I will be setting up my version of this and I will be using this not just showing it. My hot water tank burst this winter so its toast and I need hot water anyways. Yeah just his little set up over produced and easily heated a 55 gal drum full of water.
On an off grid system if using an electric water heater for this much water. That is 5 to 12 kW net energy this system is putting back into your battery bank from the charcoaling process. This may not seem like much but when you factor producing that 5 to 12 kW net energy into your battery reguardless if its woodfueled, chargas fueled or even gasoline. Thats a huge gain. The CXF hopper is generally good for 5 to 6 kW net output for battery charging. This more than doubles the net energy this system can produce. < a wood fueled system cant touch that!!!

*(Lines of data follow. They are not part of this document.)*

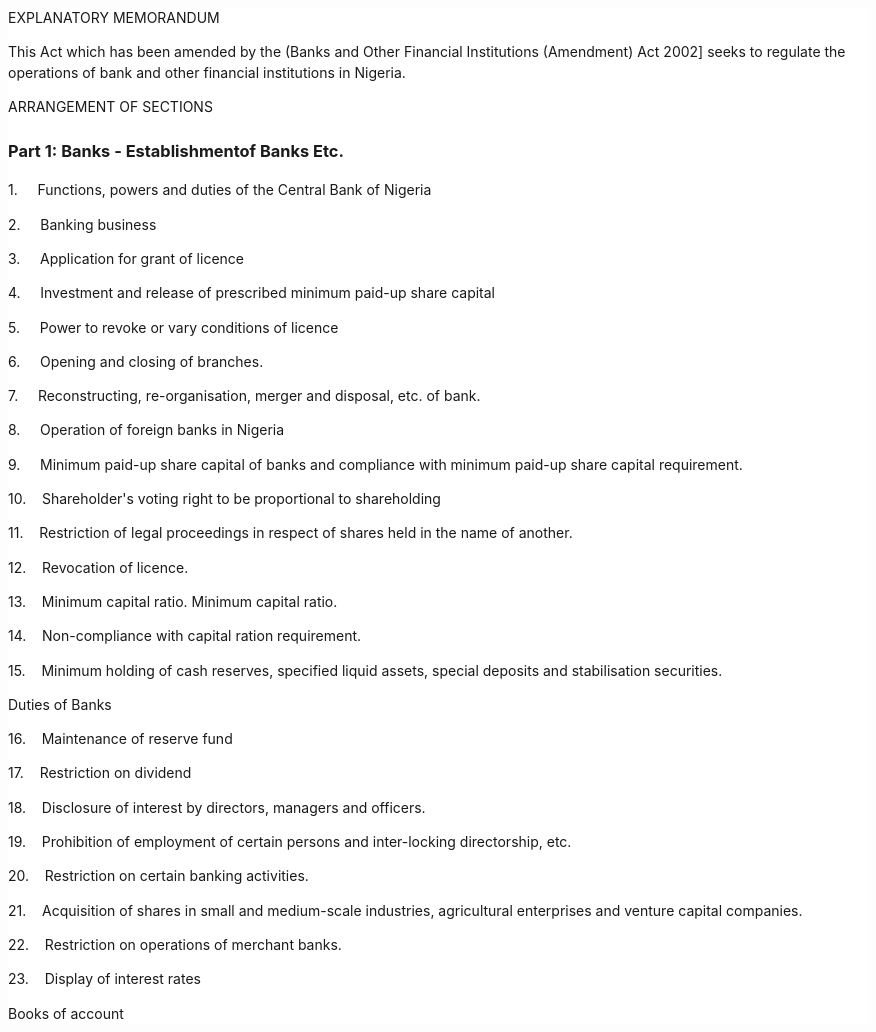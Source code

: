 # 

EXPLANATORY MEMORANDUM

This Act which has been amended by the (Banks and Other Financial Institutions (Amendment) Act 2002] seeks to regulate the operations of bank and other financial institutions in Nigeria.

ARRANGEMENT OF SECTIONS

### Part 1: Banks - Establishmentof Banks Etc.

1.     Functions, powers and duties of the Central Bank of Nigeria

2.     Banking business

3.     Application for grant of licence

4.     Investment and release of prescribed minimum paid-up share capital

5.     Power to revoke or vary conditions of licence

6.     Opening and closing of branches.

7.     Reconstructing, re-organisation, merger and disposal, etc. of bank.

8.     Operation of foreign banks in Nigeria

9.     Minimum paid-up share capital of banks and compliance with minimum paid-up share capital requirement.

10.    Shareholder's voting right to be proportional to shareholding

11.    Restriction of legal proceedings in respect of shares held in the name of another.

12.    Revocation of licence.

13.    Minimum capital ratio. Minimum capital ratio.

14.    Non-compliance with capital ration requirement.

15.    Minimum holding of cash reserves, specified liquid assets, special deposits and stabilisation securities.

Duties of Banks

16.    Maintenance of reserve fund

17.    Restriction on dividend

18.    Disclosure of interest by directors, managers and officers.

19.    Prohibition of employment of certain persons and inter-locking directorship, etc.

20.    Restriction on certain banking activities.

21.    Acquisition of shares in small and medium-scale industries, agricultural enterprises and venture capital companies.

22.    Restriction on operations of merchant banks.

23.    Display of interest rates

Books of account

Off grid is really cool but really what I am going for. I think I can make a nat. gas / propane water heater that uses 20-25%. Like. imagine if you lived out in the country and one 30lb tank of propane would make all the hot water you need for a year.
If I get this up and running, then maybe I’ll repower it with woodgas via a gasometer.
Rindert
If you want to run propain should look into an on demand heater. They are already designed and they are highly eficient never never have to maintain the heat so there no losses.
This system with the VersiFire theoretically it will be able heat 200 gallons from 70F ot 160F or better in the 2 to 3 hour window it typically runs. This is enough water mass for a hydonic thermal heating system. A single system one VersiFire 200 gallons would be plenty enough for a suplimental heating system plus on demand hot water via another fresh water coil in the 55 gallon drum. This way I can use glycol so it dont freeze. If I ran two VersiFires and 400 gallons that actually might heat my RV in the midst of winter by itself and thats plenty of charcoal for daily battery charging without solar. For me anyways my system is only a 10 kW system.
So then why do so many consumers stick with ‘b-vent’ water heaters? Answer: reliability.
So why are demand water heaters so much less reliable? Answer: hard water deposits in heat exchange tubes.
So how can your water heater be both efficient and reliable? Answer: the barrel heat exchanger part of Rocket Stove heater directs flue gasses downward while convection currents in the heated fluid travel upward. This creates a counter current exchange effect which is, by nature, very efficient. And the heat exchange surface is vertical, so gravity does not cause hard water deposits to settle on it. Hard water sludge is removed periodically by opening a valve at the bottom of the tank, just as is done with a ‘b-vent’ water heater.